─── Supplied data ───

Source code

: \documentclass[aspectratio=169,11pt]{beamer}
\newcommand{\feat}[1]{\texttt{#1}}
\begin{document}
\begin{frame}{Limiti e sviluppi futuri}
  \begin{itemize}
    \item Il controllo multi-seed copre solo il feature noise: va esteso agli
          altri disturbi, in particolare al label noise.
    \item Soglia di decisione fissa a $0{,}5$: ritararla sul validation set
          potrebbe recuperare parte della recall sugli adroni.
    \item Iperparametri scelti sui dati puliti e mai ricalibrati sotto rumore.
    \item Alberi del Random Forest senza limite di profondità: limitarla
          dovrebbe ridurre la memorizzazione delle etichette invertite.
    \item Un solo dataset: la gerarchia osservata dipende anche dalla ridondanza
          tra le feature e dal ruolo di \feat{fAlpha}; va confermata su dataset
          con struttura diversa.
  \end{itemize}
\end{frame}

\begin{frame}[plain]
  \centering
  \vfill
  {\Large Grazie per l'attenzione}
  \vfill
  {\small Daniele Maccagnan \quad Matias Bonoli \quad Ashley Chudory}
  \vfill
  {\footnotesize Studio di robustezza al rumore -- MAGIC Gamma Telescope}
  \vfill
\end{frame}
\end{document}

───

Look for the line with "tra le feature" in the listing above. Print it and each later line exactly, ending with the last line.

**Written response**
          tra le feature e dal ruolo di \feat{fAlpha}; va confermata su dataset
          con struttura diversa.
  \end{itemize}
\end{frame}

\begin{frame}[plain]
  \centering
  \vfill
  {\Large Grazie per l'attenzione}
  \vfill
  {\small Daniele Maccagnan \quad Matias Bonoli \quad Ashley Chudory}
  \vfill
  {\footnotesize Studio di robustezza al rumore -- MAGIC Gamma Telescope}
  \vfill
\end{frame}
\end{document}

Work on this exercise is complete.